Study material.

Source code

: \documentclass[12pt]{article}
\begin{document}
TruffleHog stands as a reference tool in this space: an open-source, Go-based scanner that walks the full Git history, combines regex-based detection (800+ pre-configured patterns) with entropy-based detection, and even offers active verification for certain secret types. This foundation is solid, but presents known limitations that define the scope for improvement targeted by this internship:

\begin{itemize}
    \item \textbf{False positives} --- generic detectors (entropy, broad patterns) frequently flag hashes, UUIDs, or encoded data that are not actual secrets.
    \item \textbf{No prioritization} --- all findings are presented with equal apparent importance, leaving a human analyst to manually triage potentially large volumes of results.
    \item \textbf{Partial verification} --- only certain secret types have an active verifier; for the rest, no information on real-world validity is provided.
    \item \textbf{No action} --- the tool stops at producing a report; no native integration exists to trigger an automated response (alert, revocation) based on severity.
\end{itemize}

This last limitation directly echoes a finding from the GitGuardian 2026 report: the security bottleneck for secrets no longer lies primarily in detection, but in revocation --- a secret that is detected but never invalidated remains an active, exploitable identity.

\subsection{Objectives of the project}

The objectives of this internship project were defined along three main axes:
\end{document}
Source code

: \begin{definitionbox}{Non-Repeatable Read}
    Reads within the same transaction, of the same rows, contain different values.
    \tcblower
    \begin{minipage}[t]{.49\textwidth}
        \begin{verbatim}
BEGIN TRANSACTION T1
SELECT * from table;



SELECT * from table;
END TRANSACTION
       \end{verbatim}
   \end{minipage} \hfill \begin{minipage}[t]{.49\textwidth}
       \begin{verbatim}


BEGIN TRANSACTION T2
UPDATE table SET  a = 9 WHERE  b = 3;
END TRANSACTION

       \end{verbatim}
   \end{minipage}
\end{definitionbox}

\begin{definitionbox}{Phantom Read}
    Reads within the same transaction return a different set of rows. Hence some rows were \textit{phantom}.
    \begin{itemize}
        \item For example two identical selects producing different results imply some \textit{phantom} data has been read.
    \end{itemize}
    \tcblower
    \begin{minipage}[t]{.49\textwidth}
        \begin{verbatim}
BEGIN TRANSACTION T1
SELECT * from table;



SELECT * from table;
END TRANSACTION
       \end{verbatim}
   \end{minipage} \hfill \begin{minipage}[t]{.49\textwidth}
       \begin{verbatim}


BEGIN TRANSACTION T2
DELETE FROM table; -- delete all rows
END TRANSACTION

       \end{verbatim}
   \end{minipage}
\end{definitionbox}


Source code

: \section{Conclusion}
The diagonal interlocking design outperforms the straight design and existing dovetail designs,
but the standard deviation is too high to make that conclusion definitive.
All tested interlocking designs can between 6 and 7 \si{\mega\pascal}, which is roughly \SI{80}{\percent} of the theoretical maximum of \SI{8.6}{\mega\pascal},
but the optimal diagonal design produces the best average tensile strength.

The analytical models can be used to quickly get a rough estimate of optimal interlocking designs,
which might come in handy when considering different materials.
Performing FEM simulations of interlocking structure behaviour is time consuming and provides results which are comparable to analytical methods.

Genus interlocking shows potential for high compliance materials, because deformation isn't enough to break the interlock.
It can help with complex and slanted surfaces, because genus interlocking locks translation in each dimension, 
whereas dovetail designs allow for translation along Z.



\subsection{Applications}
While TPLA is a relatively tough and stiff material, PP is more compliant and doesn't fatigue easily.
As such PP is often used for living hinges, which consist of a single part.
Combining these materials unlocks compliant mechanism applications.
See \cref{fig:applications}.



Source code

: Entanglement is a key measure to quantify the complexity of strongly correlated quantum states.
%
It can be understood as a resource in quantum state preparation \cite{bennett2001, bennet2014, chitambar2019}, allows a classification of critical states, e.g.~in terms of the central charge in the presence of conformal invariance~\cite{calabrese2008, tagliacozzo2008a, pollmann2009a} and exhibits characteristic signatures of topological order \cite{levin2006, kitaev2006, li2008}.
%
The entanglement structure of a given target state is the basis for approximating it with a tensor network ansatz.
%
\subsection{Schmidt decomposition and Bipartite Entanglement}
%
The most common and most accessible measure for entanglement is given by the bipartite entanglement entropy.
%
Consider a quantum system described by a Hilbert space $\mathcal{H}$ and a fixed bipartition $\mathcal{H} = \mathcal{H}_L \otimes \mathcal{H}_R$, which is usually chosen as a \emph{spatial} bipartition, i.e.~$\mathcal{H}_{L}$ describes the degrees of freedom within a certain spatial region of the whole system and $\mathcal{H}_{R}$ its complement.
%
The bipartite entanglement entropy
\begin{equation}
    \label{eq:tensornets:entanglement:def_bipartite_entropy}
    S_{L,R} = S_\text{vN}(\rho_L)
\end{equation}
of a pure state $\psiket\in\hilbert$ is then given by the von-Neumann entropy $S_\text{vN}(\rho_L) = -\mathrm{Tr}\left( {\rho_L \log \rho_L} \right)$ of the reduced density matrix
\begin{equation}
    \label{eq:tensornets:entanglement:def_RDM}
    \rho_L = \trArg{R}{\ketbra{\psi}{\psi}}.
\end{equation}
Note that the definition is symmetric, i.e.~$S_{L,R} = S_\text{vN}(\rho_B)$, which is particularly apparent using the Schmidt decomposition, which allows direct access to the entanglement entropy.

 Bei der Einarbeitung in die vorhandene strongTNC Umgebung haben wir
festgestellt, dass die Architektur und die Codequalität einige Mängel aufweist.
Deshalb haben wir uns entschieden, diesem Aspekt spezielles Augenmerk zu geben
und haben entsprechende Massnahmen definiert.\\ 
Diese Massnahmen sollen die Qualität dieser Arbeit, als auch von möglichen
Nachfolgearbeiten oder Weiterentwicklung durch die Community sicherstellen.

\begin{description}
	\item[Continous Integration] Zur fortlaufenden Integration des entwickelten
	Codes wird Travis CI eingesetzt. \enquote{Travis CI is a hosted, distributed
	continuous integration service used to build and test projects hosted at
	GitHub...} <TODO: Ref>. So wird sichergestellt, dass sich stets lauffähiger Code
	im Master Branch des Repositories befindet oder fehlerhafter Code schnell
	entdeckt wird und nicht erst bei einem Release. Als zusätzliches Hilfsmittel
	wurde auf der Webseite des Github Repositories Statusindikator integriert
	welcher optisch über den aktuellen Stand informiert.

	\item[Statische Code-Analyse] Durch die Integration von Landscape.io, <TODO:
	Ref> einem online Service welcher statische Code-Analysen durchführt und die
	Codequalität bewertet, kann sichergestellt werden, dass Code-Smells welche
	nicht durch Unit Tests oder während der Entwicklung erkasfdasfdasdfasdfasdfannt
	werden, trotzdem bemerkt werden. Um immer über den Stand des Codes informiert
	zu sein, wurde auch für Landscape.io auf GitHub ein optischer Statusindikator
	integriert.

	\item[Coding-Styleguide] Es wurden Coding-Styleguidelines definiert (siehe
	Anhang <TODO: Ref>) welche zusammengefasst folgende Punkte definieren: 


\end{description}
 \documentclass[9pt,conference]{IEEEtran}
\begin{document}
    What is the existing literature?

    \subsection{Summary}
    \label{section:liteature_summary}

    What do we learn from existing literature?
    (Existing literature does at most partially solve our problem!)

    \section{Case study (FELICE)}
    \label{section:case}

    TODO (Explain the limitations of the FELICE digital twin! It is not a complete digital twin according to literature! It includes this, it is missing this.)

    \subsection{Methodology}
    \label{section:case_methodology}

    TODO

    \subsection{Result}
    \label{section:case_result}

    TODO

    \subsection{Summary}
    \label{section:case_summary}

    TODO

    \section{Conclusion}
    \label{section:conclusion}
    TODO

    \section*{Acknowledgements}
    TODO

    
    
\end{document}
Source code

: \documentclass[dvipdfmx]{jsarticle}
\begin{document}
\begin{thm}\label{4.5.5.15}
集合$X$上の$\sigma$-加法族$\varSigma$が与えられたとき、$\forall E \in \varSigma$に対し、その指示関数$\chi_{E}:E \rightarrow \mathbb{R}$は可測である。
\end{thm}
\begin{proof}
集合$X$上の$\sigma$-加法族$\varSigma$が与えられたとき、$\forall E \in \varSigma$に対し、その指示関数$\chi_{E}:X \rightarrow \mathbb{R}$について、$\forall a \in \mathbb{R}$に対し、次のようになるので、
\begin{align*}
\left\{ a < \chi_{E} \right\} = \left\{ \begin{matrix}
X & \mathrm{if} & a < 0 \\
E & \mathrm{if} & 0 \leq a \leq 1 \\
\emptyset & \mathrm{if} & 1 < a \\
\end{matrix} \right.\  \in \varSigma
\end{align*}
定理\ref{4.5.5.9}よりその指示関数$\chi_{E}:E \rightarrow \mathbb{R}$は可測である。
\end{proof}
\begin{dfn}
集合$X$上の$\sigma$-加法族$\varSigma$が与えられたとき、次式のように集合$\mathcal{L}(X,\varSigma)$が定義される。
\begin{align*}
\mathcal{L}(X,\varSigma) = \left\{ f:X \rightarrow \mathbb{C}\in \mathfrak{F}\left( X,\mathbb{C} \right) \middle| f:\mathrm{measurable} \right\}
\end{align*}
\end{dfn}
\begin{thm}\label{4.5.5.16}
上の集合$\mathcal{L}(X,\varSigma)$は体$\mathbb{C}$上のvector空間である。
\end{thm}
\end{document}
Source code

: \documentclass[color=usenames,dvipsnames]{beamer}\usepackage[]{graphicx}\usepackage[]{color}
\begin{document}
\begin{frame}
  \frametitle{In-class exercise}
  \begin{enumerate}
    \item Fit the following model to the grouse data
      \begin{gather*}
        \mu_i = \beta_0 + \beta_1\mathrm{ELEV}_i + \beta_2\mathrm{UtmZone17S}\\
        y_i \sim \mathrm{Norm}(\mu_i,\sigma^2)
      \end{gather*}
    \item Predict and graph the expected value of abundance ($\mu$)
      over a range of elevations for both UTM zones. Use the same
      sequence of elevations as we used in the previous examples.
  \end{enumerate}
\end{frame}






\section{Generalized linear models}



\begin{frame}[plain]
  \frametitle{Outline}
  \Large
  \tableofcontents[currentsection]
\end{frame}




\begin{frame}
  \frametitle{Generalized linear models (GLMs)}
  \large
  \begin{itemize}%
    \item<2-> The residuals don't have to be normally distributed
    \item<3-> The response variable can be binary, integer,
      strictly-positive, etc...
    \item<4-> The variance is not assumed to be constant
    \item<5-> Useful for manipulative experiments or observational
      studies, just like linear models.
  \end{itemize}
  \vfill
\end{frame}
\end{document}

What is being asked. Return each line of the entries that holds the string "subsection".

Response to the task.
\subsection{Objectives of the project}
\subsection{Applications}
\subsection{Schmidt decomposition and Bipartite Entanglement}
    \subsection{Summary}
    \subsection{Methodology}
    \subsection{Result}
    \subsection{Summary}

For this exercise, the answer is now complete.